• **TASK REQUIREMENTS**:
Once you find the line with "南海郡旧置广州，梁、陈并置都" in the data that follows, repeat it and every line after it exactly, through the line with "含洭梁置衡州、阳山郡。平陈，".
··· RECORDS FOR PROCESSING
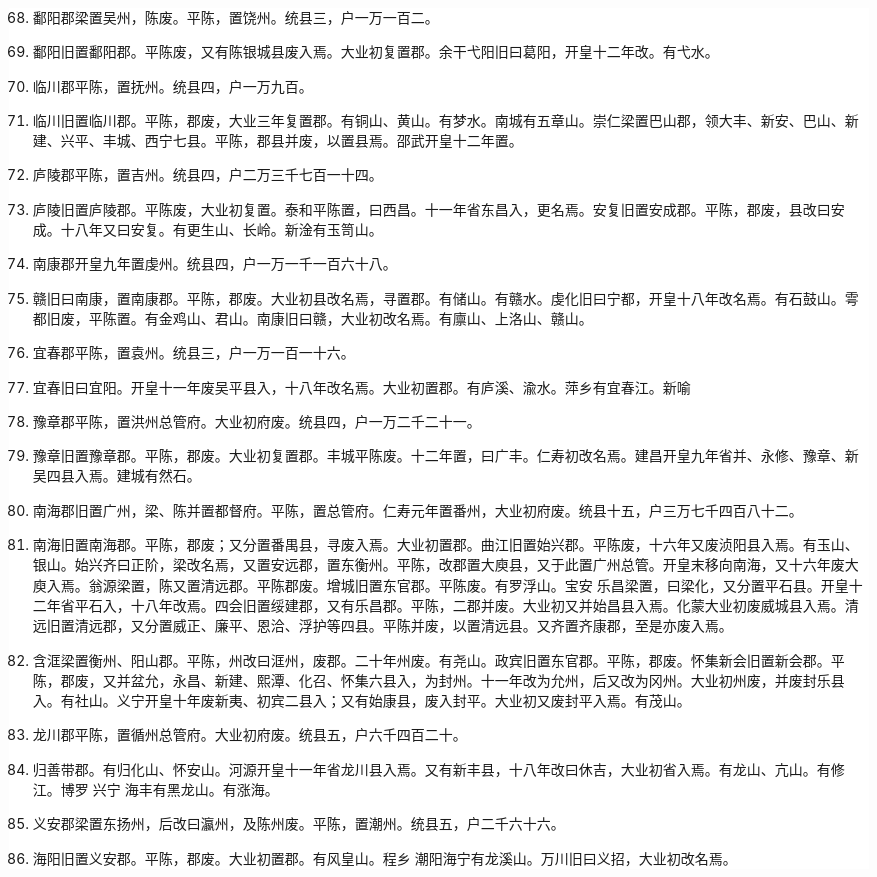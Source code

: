 68. <span id="志第二十六_地理下-68"></span>
鄱阳郡梁置吴州，陈废。平陈，置饶州。统县三，户一万一百二。

69. <span id="志第二十六_地理下-69"></span>
鄱阳旧置鄱阳郡。平陈废，又有陈银城县废入焉。大业初复置郡。余干弋阳旧曰葛阳，开皇十二年改。有弋水。

70. <span id="志第二十六_地理下-70"></span>
临川郡平陈，置抚州。统县四，户一万九百。

71. <span id="志第二十六_地理下-71"></span>
临川旧置临川郡。平陈，郡废，大业三年复置郡。有铜山、黄山。有梦水。南城有五章山。崇仁梁置巴山郡，领大丰、新安、巴山、新建、兴平、丰城、西宁七县。平陈，郡县并废，以置县焉。邵武开皇十二年置。

72. <span id="志第二十六_地理下-72"></span>
庐陵郡平陈，置吉州。统县四，户二万三千七百一十四。

73. <span id="志第二十六_地理下-73"></span>
庐陵旧置庐陵郡。平陈废，大业初复置。泰和平陈置，曰西昌。十一年省东昌入，更名焉。安复旧置安成郡。平陈，郡废，县改曰安成。十八年又曰安复。有更生山、长岭。新淦有玉笥山。

74. <span id="志第二十六_地理下-74"></span>
南康郡开皇九年置虔州。统县四，户一万一千一百六十八。

75. <span id="志第二十六_地理下-75"></span>
赣旧曰南康，置南康郡。平陈，郡废。大业初县改名焉，寻置郡。有储山。有赣水。虔化旧曰宁都，开皇十八年改名焉。有石鼓山。雩都旧废，平陈置。有金鸡山、君山。南康旧曰赣，大业初改名焉。有廪山、上洛山、赣山。

76. <span id="志第二十六_地理下-76"></span>
宜春郡平陈，置袁州。统县三，户一万一百一十六。

77. <span id="志第二十六_地理下-77"></span>
宜春旧曰宜阳。开皇十一年废吴平县入，十八年改名焉。大业初置郡。有庐溪、渝水。萍乡有宜春江。新喻

78. <span id="志第二十六_地理下-78"></span>
豫章郡平陈，置洪州总管府。大业初府废。统县四，户一万二千二十一。

79. <span id="志第二十六_地理下-79"></span>
豫章旧置豫章郡。平陈，郡废。大业初复置郡。丰城平陈废。十二年置，曰广丰。仁寿初改名焉。建昌开皇九年省并、永修、豫章、新吴四县入焉。建城有然石。

80. <span id="志第二十六_地理下-80"></span>
南海郡旧置广州，梁、陈并置都督府。平陈，置总管府。仁寿元年置番州，大业初府废。统县十五，户三万七千四百八十二。

81. <span id="志第二十六_地理下-81"></span>
南海旧置南海郡。平陈，郡废；又分置番禺县，寻废入焉。大业初置郡。曲江旧置始兴郡。平陈废，十六年又废浈阳县入焉。有玉山、银山。始兴齐曰正阶，梁改名焉，又置安远郡，置东衡州。平陈，改郡置大庾县，又于此置广州总管。开皇末移向南海，又十六年废大庾入焉。翁源梁置，陈又置清远郡。平陈郡废。增城旧置东官郡。平陈废。有罗浮山。宝安 乐昌梁置，曰梁化，又分置平石县。开皇十二年省平石入，十八年改焉。四会旧置绥建郡，又有乐昌郡。平陈，二郡并废。大业初又并始昌县入焉。化蒙大业初废威城县入焉。清远旧置清远郡，又分置威正、廉平、恩洽、浮护等四县。平陈并废，以置清远县。又齐置齐康郡，至是亦废入焉。

82. <span id="志第二十六_地理下-82"></span>
含洭梁置衡州、阳山郡。平陈，州改曰洭州，废郡。二十年州废。有尧山。政宾旧置东官郡。平陈，郡废。怀集新会旧置新会郡。平陈，郡废，又并盆允，永昌、新建、熙潭、化召、怀集六县入，为封州。十一年改为允州，后又改为冈州。大业初州废，并废封乐县入。有社山。义宁开皇十年废新夷、初宾二县入；又有始康县，废入封平。大业初又废封平入焉。有茂山。

83. <span id="志第二十六_地理下-83"></span>
龙川郡平陈，置循州总管府。大业初府废。统县五，户六千四百二十。

84. <span id="志第二十六_地理下-84"></span>
归善带郡。有归化山、怀安山。河源开皇十一年省龙川县入焉。又有新丰县，十八年改曰休吉，大业初省入焉。有龙山、亢山。有修江。博罗 兴宁 海丰有黑龙山。有涨海。

85. <span id="志第二十六_地理下-85"></span>
义安郡梁置东扬州，后改曰瀛州，及陈州废。平陈，置潮州。统县五，户二千六十六。

86. <span id="志第二十六_地理下-86"></span>
海阳旧置义安郡。平陈，郡废。大业初置郡。有风皇山。程乡 潮阳海宁有龙溪山。万川旧曰义招，大业初改名焉。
······
• **RESPONSE TO THE TASK**:
南海郡旧置广州，梁、陈并置都督府。平陈，置总管府。仁寿元年置番州，大业初府废。统县十五，户三万七千四百八十二。

81. <span id="志第二十六_地理下-81"></span>
南海旧置南海郡。平陈，郡废；又分置番禺县，寻废入焉。大业初置郡。曲江旧置始兴郡。平陈废，十六年又废浈阳县入焉。有玉山、银山。始兴齐曰正阶，梁改名焉，又置安远郡，置东衡州。平陈，改郡置大庾县，又于此置广州总管。开皇末移向南海，又十六年废大庾入焉。翁源梁置，陈又置清远郡。平陈郡废。增城旧置东官郡。平陈废。有罗浮山。宝安 乐昌梁置，曰梁化，又分置平石县。开皇十二年省平石入，十八年改焉。四会旧置绥建郡，又有乐昌郡。平陈，二郡并废。大业初又并始昌县入焉。化蒙大业初废威城县入焉。清远旧置清远郡，又分置威正、廉平、恩洽、浮护等四县。平陈并废，以置清远县。又齐置齐康郡，至是亦废入焉。

82. <span id="志第二十六_地理下-82"></span>
含洭梁置衡州、阳山郡。平陈，州改曰洭州，废郡。二十年州废。有尧山。政宾旧置东官郡。平陈，郡废。怀集新会旧置新会郡。平陈，郡废，又并盆允，永昌、新建、熙潭、化召、怀集六县入，为封州。十一年改为允州，后又改为冈州。大业初州废，并废封乐县入。有社山。义宁开皇十年废新夷、初宾二县入；又有始康县，废入封平。大业初又废封平入焉。有茂山。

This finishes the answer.